Remake de «Me acuerdo» en clave de mar
Por Matías Moscardi
Miércoles 08 de junio de 2022
Las olas del último Filba Nacional en Mar del Plata nos traen este texto del autor de Diccionario de separación en clave de homenaje a Joe Brainard.
Por Matías Moscardi. Foto Diego Izquierdo.
Me acuerdo de mi primer barrenador. Era de telgopor. Me lo había regalado mi mamá y el día del estreno una ola lo partió por la mitad. Me acuerdo que para consolarme mi mamá me dijo: «¡Ahora tenés dos barrenadores!»
Me acuerdo de las tramas de espuma que dejan las olas cuando rompen sobre la orilla.
Me acuerdo de la arenga en un poema de César Fernández Moreno: «al mar hay que escribirlo, hay que volverlo palabras».
Me acuerdo de un huracán que vi desde la terraza de un hotel en Villa Gesell, formándose encima del mar como una nave nodriza de algodón sombreada con carbonilla.

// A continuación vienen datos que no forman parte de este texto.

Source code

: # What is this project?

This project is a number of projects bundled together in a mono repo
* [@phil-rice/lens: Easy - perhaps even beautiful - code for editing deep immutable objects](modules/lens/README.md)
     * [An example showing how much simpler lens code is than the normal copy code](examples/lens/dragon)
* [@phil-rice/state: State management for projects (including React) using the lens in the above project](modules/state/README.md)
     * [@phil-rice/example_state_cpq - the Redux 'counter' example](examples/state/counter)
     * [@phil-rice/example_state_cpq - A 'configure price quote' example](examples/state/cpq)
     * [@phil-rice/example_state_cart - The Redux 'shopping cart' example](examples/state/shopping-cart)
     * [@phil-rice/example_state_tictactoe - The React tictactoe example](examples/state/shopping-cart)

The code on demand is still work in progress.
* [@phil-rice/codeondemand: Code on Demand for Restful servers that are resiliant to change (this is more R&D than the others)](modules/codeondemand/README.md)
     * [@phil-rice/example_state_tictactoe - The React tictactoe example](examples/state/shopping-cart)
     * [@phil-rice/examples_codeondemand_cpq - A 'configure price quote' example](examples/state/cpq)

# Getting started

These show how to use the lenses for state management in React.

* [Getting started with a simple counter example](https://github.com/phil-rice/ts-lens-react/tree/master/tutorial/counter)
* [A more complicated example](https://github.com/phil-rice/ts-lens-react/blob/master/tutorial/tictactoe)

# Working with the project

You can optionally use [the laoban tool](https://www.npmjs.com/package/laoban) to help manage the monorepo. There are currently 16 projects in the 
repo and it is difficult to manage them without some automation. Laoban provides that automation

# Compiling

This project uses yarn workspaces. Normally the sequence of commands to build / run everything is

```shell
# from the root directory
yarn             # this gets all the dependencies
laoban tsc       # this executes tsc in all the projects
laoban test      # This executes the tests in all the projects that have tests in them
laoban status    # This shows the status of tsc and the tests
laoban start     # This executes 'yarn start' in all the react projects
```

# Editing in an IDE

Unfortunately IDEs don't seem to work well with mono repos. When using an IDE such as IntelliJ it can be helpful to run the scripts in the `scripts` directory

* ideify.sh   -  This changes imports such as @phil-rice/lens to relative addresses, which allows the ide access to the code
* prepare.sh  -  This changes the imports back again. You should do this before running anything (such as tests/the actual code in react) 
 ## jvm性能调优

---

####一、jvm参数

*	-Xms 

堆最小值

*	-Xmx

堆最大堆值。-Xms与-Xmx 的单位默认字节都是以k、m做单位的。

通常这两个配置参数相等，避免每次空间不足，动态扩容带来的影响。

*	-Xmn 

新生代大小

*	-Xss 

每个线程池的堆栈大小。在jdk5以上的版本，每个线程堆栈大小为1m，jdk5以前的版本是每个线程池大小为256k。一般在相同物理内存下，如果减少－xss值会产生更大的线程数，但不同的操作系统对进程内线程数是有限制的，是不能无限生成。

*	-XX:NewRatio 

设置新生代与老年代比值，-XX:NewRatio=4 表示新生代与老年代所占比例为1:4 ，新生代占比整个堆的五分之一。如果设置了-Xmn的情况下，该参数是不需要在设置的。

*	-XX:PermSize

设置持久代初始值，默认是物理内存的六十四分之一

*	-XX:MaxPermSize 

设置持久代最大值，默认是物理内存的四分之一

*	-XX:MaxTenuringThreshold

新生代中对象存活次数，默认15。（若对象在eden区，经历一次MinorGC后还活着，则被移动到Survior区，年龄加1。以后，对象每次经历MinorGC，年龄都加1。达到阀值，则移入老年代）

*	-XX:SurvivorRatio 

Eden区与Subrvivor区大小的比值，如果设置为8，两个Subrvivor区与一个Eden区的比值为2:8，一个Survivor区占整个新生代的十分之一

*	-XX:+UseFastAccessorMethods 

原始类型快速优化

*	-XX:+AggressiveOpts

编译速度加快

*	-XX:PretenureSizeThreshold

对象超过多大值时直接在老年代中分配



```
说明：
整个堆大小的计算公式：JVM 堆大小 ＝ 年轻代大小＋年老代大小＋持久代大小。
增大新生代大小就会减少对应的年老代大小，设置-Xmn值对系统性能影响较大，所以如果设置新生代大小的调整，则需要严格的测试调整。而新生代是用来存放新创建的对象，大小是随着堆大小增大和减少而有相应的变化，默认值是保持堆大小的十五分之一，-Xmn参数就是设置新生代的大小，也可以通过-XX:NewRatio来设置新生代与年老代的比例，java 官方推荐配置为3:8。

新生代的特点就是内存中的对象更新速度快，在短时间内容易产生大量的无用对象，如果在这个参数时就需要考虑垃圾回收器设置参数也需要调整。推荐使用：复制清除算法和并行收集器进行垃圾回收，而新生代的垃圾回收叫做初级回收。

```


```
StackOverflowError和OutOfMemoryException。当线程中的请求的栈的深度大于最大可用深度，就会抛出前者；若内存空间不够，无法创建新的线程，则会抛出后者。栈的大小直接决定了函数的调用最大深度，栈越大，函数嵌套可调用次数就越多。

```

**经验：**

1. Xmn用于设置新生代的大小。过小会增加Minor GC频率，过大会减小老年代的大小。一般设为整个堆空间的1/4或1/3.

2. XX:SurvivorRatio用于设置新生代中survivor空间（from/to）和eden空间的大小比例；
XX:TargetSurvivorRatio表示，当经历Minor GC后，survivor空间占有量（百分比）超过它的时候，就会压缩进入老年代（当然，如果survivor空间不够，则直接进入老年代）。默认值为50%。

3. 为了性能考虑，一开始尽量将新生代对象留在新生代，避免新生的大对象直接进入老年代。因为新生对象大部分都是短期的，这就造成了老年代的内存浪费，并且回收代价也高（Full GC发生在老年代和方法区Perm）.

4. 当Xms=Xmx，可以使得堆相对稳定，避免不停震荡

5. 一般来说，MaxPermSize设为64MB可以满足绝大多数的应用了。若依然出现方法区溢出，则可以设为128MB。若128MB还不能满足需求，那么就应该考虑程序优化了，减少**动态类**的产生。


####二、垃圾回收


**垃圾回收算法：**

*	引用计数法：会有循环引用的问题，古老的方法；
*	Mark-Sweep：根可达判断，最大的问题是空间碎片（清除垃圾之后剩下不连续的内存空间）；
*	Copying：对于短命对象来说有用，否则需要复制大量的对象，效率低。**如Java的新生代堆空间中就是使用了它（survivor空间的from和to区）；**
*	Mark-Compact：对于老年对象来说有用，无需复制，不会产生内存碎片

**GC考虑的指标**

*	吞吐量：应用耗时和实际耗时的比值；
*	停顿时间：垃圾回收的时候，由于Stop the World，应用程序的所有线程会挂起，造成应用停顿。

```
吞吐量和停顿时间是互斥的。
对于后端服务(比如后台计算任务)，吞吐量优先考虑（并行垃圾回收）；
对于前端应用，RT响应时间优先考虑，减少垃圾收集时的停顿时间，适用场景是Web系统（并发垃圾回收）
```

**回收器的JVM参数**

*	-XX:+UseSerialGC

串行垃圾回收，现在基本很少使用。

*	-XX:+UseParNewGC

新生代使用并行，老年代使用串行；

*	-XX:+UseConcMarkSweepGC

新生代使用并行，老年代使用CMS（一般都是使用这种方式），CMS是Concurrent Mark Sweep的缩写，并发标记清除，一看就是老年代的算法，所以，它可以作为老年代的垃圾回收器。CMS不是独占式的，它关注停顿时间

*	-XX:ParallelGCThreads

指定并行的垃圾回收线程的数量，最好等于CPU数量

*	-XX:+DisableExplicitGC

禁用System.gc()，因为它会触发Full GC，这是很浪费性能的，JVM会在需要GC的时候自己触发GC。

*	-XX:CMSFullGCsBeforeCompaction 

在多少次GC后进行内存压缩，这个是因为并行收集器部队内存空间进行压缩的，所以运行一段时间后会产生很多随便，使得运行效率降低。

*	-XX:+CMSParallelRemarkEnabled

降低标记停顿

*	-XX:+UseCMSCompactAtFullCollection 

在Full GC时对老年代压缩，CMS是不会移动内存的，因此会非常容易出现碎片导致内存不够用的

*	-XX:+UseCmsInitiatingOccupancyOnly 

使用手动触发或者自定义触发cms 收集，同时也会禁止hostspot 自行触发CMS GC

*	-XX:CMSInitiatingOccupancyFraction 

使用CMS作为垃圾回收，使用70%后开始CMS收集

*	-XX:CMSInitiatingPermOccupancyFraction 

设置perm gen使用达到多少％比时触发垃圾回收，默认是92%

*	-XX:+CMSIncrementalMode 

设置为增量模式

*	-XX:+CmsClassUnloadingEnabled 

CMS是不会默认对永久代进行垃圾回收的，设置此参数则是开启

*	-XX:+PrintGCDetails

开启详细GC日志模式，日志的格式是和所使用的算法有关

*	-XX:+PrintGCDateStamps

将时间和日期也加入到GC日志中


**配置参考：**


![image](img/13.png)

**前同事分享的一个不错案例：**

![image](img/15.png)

Me acuerdo del día que comí arena.
Me acuerdo del olor a marea roja.
Me acuerdo de un caballo blanco en la orilla de una playa en Mar de las Pampas, con un jinete metalero que llevaba un buzo de Iron Maiden.
Me acuerdo del OVNI que vimos con mi primo sobrevolar entre las olas, al final de una tarde de verano, cerca del vivero de Miramar.
Me acuerdo de la única clase de surf que tomé en mi vida. Les había hecho una nota a unos free riders para la revista THC y me invitaron a su escuelita de surf. Fue un desastre. Por eso siempre tuve body. Es más fácil: no hay que pararse, vas con el cuerpo pegado a la tabla. Es como un barrenador para adultos que no pueden surfear.
Me acuerdo de haber pensado que Odiseo es el primer surfer y que hacer equilibrio sobre una tabla encima de una ola es una hazaña épica reservada para semidioses ágiles y esbeltos que llevan una dieta keto.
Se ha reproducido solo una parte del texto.